The WTP 0.7 release includes tools for:

  • Data access and manipulation
  • Server support
  • XML, including XML schema, WSDL, and DTD, editing and validation
  • J2EE application building, including editors and wizards for servlets, and JSP and EJB components
  • Web services tools for creating, consuming, testing, publishing, and discovering web services, and testing conformance to the Web Services Interoperability (WS-I) profiles

From a web and J2EE platform perspective, the second part of Goal 3 is a platform-quality API. This goal is targeted for the 1.0 release-- seeFrom WTP 1.0 to 0.7 and Back Again for an explanation. The WTP API will define WTP as a platform and allow independent software vendors (ISVs) to develop their own enhancements to the Eclipse web tools.

When adopting an open source project, ISVs should primarily consider longevity. With companies such as BEA, IBM, and Oracle already committed to the WTP, the platform already has the support it needs to last a long time.

A Tour of the Eclipse Web Tools

The first release of WTP provides a well-integrated and easy-to-use development environment for web and J2EE developers of various levels of experience. It makes the tasks of development, testing, and deployment of web and J2EE applications, which can be rather complex, straightforward for developers not deeply immersed in J2EE specifics. Consider a typical J2EE application that provides both business-to-business (B2B) and business-to-client (B2C) services.
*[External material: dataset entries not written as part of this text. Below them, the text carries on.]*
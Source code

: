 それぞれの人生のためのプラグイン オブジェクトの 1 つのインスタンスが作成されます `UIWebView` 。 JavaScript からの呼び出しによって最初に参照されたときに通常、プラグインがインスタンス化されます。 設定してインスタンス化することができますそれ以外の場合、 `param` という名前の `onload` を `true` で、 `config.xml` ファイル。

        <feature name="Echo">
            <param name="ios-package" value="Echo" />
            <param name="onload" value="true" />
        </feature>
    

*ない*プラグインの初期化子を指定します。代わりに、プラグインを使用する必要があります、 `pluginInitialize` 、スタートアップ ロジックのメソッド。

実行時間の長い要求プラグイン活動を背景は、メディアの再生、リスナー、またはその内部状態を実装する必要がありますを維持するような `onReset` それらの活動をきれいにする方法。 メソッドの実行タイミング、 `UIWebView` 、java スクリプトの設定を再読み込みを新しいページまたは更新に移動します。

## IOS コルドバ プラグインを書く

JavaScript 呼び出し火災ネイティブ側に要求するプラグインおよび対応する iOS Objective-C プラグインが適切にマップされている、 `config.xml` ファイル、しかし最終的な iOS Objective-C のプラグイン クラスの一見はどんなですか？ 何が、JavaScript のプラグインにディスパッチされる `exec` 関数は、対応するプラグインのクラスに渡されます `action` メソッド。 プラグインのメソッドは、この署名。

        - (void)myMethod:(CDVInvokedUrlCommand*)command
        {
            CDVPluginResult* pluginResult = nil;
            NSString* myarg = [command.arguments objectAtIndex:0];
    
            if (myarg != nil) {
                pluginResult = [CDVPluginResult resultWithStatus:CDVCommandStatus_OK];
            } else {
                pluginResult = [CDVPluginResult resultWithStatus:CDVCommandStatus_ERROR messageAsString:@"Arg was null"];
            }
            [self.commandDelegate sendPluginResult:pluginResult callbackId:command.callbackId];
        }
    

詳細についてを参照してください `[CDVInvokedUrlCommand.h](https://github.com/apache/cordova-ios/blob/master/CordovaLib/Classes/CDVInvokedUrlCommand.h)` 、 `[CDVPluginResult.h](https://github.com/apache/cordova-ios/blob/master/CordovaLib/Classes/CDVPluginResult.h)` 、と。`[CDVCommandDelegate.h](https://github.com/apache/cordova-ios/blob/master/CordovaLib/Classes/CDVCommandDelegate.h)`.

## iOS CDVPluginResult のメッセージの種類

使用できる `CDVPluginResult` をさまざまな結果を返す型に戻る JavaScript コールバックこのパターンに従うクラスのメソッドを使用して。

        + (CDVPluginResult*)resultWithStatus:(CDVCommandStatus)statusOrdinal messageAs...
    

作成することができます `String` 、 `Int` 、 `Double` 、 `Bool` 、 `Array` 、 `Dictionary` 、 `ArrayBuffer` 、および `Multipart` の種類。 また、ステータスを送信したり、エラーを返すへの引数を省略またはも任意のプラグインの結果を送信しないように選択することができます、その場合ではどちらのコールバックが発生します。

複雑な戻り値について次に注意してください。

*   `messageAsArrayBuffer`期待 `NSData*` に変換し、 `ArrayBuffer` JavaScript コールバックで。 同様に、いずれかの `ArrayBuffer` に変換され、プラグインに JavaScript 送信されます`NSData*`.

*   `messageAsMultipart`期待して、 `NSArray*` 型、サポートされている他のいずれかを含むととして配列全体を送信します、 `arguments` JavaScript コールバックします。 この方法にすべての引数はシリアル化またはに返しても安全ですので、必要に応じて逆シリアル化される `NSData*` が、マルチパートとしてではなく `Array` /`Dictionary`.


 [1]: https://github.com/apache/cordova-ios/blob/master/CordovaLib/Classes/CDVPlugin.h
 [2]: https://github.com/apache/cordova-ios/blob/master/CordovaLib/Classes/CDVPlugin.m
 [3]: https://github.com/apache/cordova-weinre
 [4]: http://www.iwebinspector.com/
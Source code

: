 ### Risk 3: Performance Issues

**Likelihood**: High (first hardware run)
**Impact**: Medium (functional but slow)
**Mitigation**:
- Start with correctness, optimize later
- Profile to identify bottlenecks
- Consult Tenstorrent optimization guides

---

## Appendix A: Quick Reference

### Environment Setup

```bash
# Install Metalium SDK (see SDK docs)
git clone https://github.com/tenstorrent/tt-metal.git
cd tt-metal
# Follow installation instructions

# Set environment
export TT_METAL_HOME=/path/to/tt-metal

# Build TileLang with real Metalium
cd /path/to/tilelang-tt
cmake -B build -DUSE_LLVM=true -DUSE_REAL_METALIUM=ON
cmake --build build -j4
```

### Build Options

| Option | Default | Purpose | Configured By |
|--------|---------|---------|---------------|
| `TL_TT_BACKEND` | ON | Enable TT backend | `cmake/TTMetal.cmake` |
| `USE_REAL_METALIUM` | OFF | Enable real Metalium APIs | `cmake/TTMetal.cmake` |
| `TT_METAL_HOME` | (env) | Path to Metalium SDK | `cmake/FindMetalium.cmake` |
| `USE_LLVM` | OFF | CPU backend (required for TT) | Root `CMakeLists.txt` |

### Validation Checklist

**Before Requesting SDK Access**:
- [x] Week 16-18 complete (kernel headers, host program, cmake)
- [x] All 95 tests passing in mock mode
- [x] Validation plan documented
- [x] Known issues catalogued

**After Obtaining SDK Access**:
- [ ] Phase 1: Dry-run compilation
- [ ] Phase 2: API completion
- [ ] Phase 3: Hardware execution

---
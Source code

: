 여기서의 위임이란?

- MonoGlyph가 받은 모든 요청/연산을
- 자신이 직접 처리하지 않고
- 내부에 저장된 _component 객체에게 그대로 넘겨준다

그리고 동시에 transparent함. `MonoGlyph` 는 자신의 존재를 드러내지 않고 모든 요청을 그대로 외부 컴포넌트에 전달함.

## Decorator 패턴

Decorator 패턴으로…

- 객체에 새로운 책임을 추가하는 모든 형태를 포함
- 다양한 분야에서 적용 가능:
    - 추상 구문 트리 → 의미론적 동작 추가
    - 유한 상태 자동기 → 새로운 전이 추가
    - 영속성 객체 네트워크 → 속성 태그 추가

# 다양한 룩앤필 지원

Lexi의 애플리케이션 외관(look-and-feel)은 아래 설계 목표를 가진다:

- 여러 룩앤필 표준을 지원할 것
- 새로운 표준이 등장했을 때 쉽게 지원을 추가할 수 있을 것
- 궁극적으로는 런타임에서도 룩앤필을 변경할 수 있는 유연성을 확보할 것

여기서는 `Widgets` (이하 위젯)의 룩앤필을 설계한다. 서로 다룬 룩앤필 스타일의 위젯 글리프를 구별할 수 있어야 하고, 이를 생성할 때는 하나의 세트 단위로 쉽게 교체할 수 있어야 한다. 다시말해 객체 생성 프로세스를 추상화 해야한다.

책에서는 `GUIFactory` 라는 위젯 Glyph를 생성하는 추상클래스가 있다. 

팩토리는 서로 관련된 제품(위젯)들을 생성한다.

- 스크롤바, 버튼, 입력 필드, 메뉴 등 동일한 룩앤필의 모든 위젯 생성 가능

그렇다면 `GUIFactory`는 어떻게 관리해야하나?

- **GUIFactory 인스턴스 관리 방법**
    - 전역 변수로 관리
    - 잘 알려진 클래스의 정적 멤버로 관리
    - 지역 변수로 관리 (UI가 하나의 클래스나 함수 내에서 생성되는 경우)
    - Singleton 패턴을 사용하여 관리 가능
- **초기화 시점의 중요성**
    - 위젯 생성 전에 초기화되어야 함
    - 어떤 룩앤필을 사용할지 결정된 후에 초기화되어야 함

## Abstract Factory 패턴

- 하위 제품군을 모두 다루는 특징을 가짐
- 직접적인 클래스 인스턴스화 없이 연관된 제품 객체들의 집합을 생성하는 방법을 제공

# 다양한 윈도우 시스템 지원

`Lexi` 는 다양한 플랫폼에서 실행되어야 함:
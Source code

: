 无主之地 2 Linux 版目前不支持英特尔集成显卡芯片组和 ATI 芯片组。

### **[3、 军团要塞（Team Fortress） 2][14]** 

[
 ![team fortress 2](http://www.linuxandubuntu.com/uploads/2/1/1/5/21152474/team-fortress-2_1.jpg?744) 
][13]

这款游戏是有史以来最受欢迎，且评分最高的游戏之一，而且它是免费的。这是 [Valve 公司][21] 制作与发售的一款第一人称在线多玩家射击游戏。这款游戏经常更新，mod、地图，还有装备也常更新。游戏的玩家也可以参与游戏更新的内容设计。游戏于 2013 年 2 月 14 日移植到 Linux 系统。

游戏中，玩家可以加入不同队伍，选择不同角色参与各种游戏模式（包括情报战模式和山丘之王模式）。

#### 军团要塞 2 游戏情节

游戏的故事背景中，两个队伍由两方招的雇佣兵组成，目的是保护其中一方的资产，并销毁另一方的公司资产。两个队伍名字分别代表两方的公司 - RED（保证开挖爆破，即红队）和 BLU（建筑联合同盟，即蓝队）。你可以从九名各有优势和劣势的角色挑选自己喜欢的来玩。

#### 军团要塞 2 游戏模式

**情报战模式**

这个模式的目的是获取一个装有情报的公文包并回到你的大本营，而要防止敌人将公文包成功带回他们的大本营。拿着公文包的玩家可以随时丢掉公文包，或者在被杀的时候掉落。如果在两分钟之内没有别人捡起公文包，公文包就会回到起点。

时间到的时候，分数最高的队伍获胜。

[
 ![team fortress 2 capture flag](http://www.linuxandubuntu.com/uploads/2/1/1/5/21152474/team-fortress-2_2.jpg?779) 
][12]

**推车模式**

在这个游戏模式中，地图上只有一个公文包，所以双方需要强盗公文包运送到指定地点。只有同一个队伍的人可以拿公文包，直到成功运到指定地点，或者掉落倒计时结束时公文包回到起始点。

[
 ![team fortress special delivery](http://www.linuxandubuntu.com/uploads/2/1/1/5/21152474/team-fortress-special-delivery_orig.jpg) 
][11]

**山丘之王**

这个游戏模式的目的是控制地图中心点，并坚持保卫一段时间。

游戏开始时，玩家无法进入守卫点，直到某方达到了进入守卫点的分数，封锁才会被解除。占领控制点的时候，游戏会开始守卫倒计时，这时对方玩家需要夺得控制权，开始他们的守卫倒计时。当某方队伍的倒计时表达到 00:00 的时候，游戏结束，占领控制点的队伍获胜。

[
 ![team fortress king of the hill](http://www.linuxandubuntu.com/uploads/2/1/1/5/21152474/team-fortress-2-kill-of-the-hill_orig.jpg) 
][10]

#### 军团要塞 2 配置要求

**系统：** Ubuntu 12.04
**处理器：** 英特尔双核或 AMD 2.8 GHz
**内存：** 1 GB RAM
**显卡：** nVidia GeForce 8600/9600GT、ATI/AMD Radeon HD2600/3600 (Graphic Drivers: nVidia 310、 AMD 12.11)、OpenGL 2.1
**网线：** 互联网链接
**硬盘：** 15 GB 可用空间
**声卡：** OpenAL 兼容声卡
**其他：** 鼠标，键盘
Figure 1 illustrates how such applications can be architected.

Overview of a typical J2EE application
Figure 1. Overview of a Typical J2EE Application

For simplicity and scalability, a typical application will use a database management system (DBMS) for data storage. An Enterprise JavaBeans (EJB) component together with a Java database connection (JDBC) driver can be used to access data from the DBMS. To satisfy the B2B requirement, the EJB component can be exposed as a web service to achieve a platform-neutral and highly interoperable integration point. Finally, the presentation layer between the application and clients can be implemented using a combination of HyperText Markup Language (HTML) and JSP technology. Such an application may look complex on the outside, but using the WTP you can develop it quickly and without a great depth of knowledge about all of the technologies mentioned above.